Report the number of lines in the material below that contain "carte", without any other words.

--- --- ---

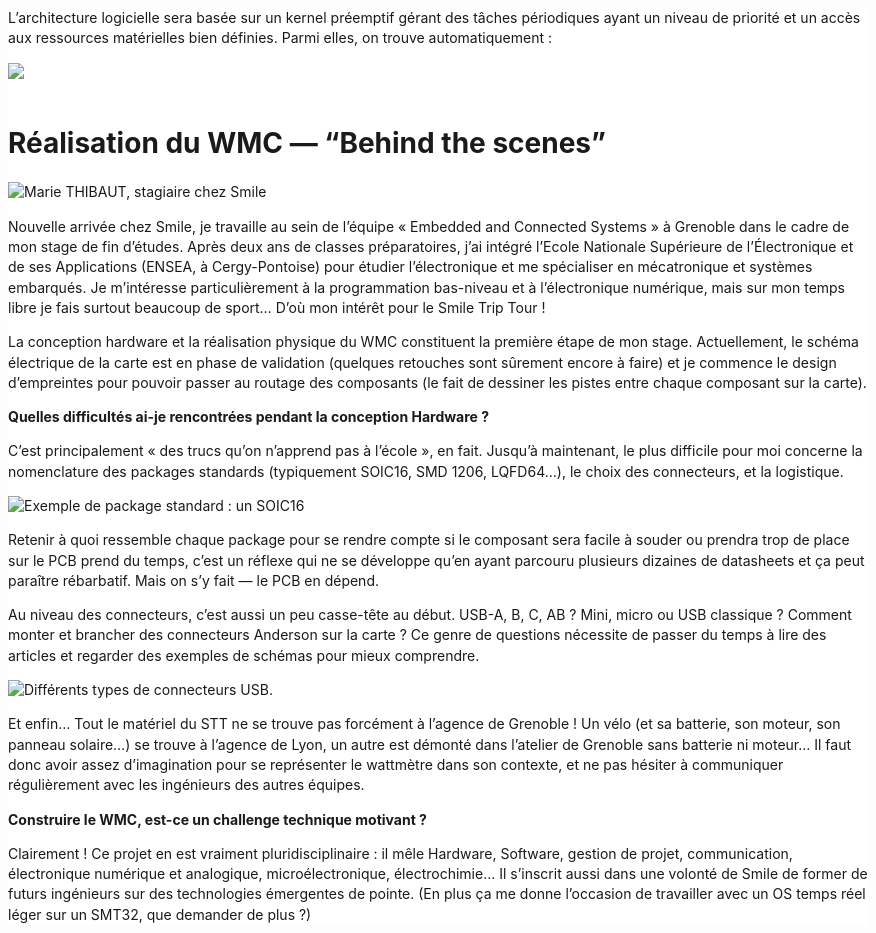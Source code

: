 L’architecture logicielle sera basée sur un kernel préemptif gérant des tâches périodiques ayant un niveau de priorité et un accès aux ressources matérielles bien définies. Parmi elles, on trouve automatiquement :

![](/assets/images/posts//images/posts/images/posts/1*7fFXnqMdiIkjVpqnsSSuHA.png)

# Réalisation du WMC — “Behind the scenes”

![Marie THIBAUT, stagiaire chez Smile](/assets/images/posts//images/posts/1*yn5wmXbh-ru02b5yhWoMkg.jpeg)

Nouvelle arrivée chez Smile, je travaille au sein de l’équipe « Embedded and Connected Systems » à Grenoble dans le cadre de mon stage de fin d’études. Après deux ans de classes préparatoires, j’ai intégré l’Ecole Nationale Supérieure de l’Électronique et de ses Applications (ENSEA, à Cergy-Pontoise) pour étudier l’électronique et me spécialiser en mécatronique et systèmes embarqués. Je m’intéresse particulièrement à la programmation bas-niveau et à l’électronique numérique, mais sur mon temps libre je fais surtout beaucoup de sport… D’où mon intérêt pour le Smile Trip Tour !

La conception hardware et la réalisation physique du WMC constituent la première étape de mon stage. Actuellement, le schéma électrique de la carte est en phase de validation (quelques retouches sont sûrement encore à faire) et je commence le design d’empreintes pour pouvoir passer au routage des composants (le fait de dessiner les pistes entre chaque composant sur la carte).

**Quelles difficultés ai-je rencontrées pendant la conception Hardware ?**

C’est principalement « des trucs qu’on n’apprend pas à l’école », en fait. Jusqu’à maintenant, le plus difficile pour moi concerne la nomenclature des packages standards (typiquement SOIC16, SMD 1206, LQFD64…), le choix des connecteurs, et la logistique.

![Exemple de package standard : un SOIC16](/assets/images/posts//images/posts/0*TIKm4dO-hRfNPM3A.JPG)

Retenir à quoi ressemble chaque package pour se rendre compte si le composant sera facile à souder ou prendra trop de place sur le PCB prend du temps, c’est un réflexe qui ne se développe qu’en ayant parcouru plusieurs dizaines de datasheets et ça peut paraître rébarbatif. Mais on s’y fait — le PCB en dépend.

Au niveau des connecteurs, c’est aussi un peu casse-tête au début. USB-A, B, C, AB ? Mini, micro ou USB classique ? Comment monter et brancher des connecteurs Anderson sur la carte ? Ce genre de questions nécessite de passer du temps à lire des articles et regarder des exemples de schémas pour mieux comprendre.

![Différents types de connecteurs USB.](/assets/images/posts//images/posts/1*9rsmVwrXc2lG0kUhDiXG8g.png)

Et enfin… Tout le matériel du STT ne se trouve pas forcément à l’agence de Grenoble ! Un vélo (et sa batterie, son moteur, son panneau solaire…) se trouve à l’agence de Lyon, un autre est démonté dans l’atelier de Grenoble sans batterie ni moteur… Il faut donc avoir assez d’imagination pour se représenter le wattmètre dans son contexte, et ne pas hésiter à communiquer régulièrement avec les ingénieurs des autres équipes.

**Construire le WMC, est-ce un challenge technique motivant ?**

Clairement ! Ce projet en est vraiment pluridisciplinaire : il mêle Hardware, Software, gestion de projet, communication, électronique numérique et analogique, microélectronique, électrochimie… Il s’inscrit aussi dans une volonté de Smile de former de futurs ingénieurs sur des technologies émergentes de pointe. (En plus ça me donne l’occasion de travailler avec un OS temps réel léger sur un SMT32, que demander de plus ?)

--- --- ---

*Response to the task*
2